Впереди было важное дело, посещение светского салона — и к нему надо было тщательно подготовиться. Так что больше никакой чепухи.

Элеонора

Элли не очень любила выбирать платья, да и вообще одежду, ходить подолгу по магазинам — как-то это слишком глупо, бессмысленно, по-девчачьи. Нет, не то чтобы как-то было неприятно себя считать женственной — напротив, очень даже приятно, и пошли к черту все эти любители вмешиваться в личную жизнь под предлогом морали. Она сама знала, что морально, а что нет — потому что если человек нормальный, то он сам имеет совесть и задумывается над тем, что хорошо, а что плохо.
Так вот, выбирать одежду и ходить по магазинам — это просто глупо, пустая трата времени, только и всего. Может, поэтому у нее никогда не было действительно близких подруг — как-то нечасто случалось встретить в жизни людей, которые бы интересовались чем-то превосходящим сиюминутное течение жизни.

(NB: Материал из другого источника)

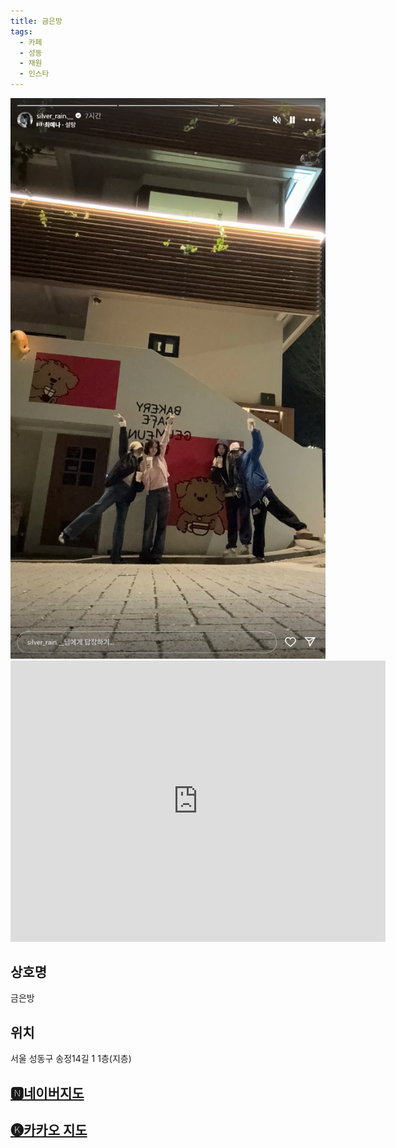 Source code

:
 ```yaml
---
title: 금은방
tags:
  - 카페
  - 성동
  - 채원
  - 인스타
---
```

<img src="assets/250413_GEB.png">
<iframe src="https://www.google.com/maps/embed?pb=!1m18!1m12!1m3!1d6953.531034262373!2d127.05743373497607!3d37.55048586699765!2m3!1f0!2f0!3f0!3m2!1i1024!2i768!4f13.1!3m3!1m2!1s0x357ca531638a38e1%3A0xc915c6401e2995d2!2z7Lm07Y6YIOq4iOydgOuwqQ!5e0!3m2!1sko!2skr!4v1744539121082!5m2!1sko!2skr" width="600" height="450" style="border:0;" allowfullscreen="" loading="lazy" referrerpolicy="no-referrer-when-downgrade"></iframe>


## 상호명
금은방

## 위치
서울 성동구 송정14길 1 1층(지층)


## [🅽네이버지도](https://naver.me/xeASrPyx)

## [🅚카카오 지도](https://place.map.kakao.com/408398646)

С другой стороны, вполне возможно, всему виной ее характер — надо признать, излишне резкий. А уж раньше так и просто вспыльчивый и неуравновешенный. Надо признать — не самым она приятным была человеком. И кто знает — приятный ли она человек сейчас? Впрочем, важно лишь мнение немногих, а не всех подряд — всем не угодишь, да и незачем.

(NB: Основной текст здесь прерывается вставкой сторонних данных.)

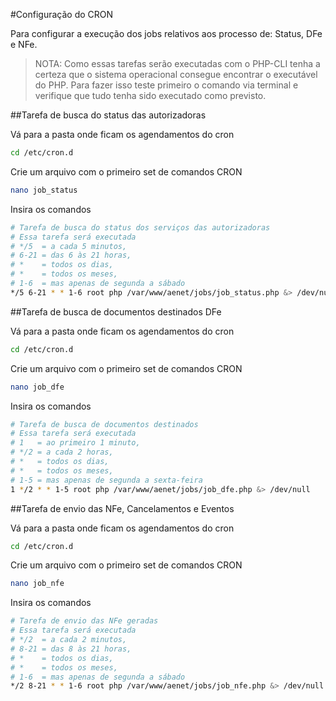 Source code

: #Configuração do CRON

Para configurar a execução dos jobs relativos aos processo de: Status, DFe e NFe.

>NOTA: Como essas tarefas serão executadas com o PHP-CLI tenha a certeza que o sistema operacional consegue encontrar o executável do PHP.
>Para fazer isso teste primeiro o comando via terminal e verifique que tudo tenha sido executado como previsto. 

##Tarefa de busca do status das autorizadoras

Vá para a pasta onde ficam os agendamentos do cron

```bash
cd /etc/cron.d
```
Crie um arquivo com o primeiro set de comandos CRON

```bash
nano job_status
```

Insira os comandos
 
```bash
# Tarefa de busca do status dos serviços das autorizadoras
# Essa tarefa será executada
# */5  = a cada 5 minutos,
# 6-21 = das 6 às 21 horas,
# *    = todos os dias,
# *    = todos os meses,
# 1-6  = mas apenas de segunda a sábado
*/5 6-21 * * 1-6 root php /var/www/aenet/jobs/job_status.php &> /dev/null
```

##Tarefa de busca de documentos destinados DFe

Vá para a pasta onde ficam os agendamentos do cron

```bash
cd /etc/cron.d
```

Crie um arquivo com o primeiro set de comandos CRON

```bash
nano job_dfe
```

Insira os comandos
 
```bash
# Tarefa de busca de documentos destinados
# Essa tarefa será executada
# 1   = ao primeiro 1 minuto,
# */2 = a cada 2 horas,
# *   = todos os dias,
# *   = todos os meses,
# 1-5 = mas apenas de segunda a sexta-feira
1 */2 * * 1-5 root php /var/www/aenet/jobs/job_dfe.php &> /dev/null
```

##Tarefa de envio das NFe, Cancelamentos e Eventos 

Vá para a pasta onde ficam os agendamentos do cron

```bash
cd /etc/cron.d
```

Crie um arquivo com o primeiro set de comandos CRON

```bash
nano job_nfe
```
Insira os comandos

```bash
# Tarefa de envio das NFe geradas
# Essa tarefa será executada 
# */2  = a cada 2 minutos,
# 8-21 = das 8 às 21 horas,
# *    = todos os dias,
# *    = todos os meses,
# 1-6  = mas apenas de segunda a sábado 
*/2 8-21 * * 1-6 root php /var/www/aenet/jobs/job_nfe.php &> /dev/null
```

«Нет, все-таки странно, почему такие мысли вдруг напали в торговом центре? Мне всего лишь надо выбрать подходящее платье для высшего света — дорогое, стильное, без лишней скромности, но не вульгарное. Только и всего, а я…» — додумать она не успела: ее окликнули. Элли оглянулась и увидела красивую статную девушку южного типа, и не сразу узнала в ней Летицию Лаферье, секретаря Грандмейстера. Рядом с ней был ее страшный снаружи, но (вроде как) добрый в душе муж, Ликаон. Они приветливо махали ей, улыбаясь как дети, и Элли сама улыбнулась, едва не рассмеявшись — уж больно наивными и милыми они были, даже чудаковатыми. Ох, завидуют Ликаону парни… — Привет! — крикнула Элли, и Летиция тут же подхватила: — Привет, так давно не виделись! Ну ты здорово выглядишь! Читала в новостях о ваших приключениях, ну это просто ужас! Ума не приложу, как можно было таких молодых людей послать в этот ад… Я уж пыталась у директора хоть что-нибудь выведать… И профессор Томашевский так переживал, бедненький… А Грандмейстер — вот видно по нему, что что-то знает, но ведь понятно, что ничего не скажет, а! Вот что с ним таким делать? Гений, это понятно, и настоящий защитник для всех, но так иногда с ним… Ой, что это я все болтаю… Как у вас дела? Как Давид? — Да… — Элли, на самом деле, не хотела жаловаться, но Летиция обладала очень странным свойством как-то ненавязчиво и мгновенно располагать к откровенности и пробуждать доверие — буквально тянуло открыться, высказаться, утопить в ней тайны и заботы. Элли ответила уклончиво: 
— Давид… он, как бы сказать, несколько увлекся славой. — А, наслаждается плодами победы и задирает нос? 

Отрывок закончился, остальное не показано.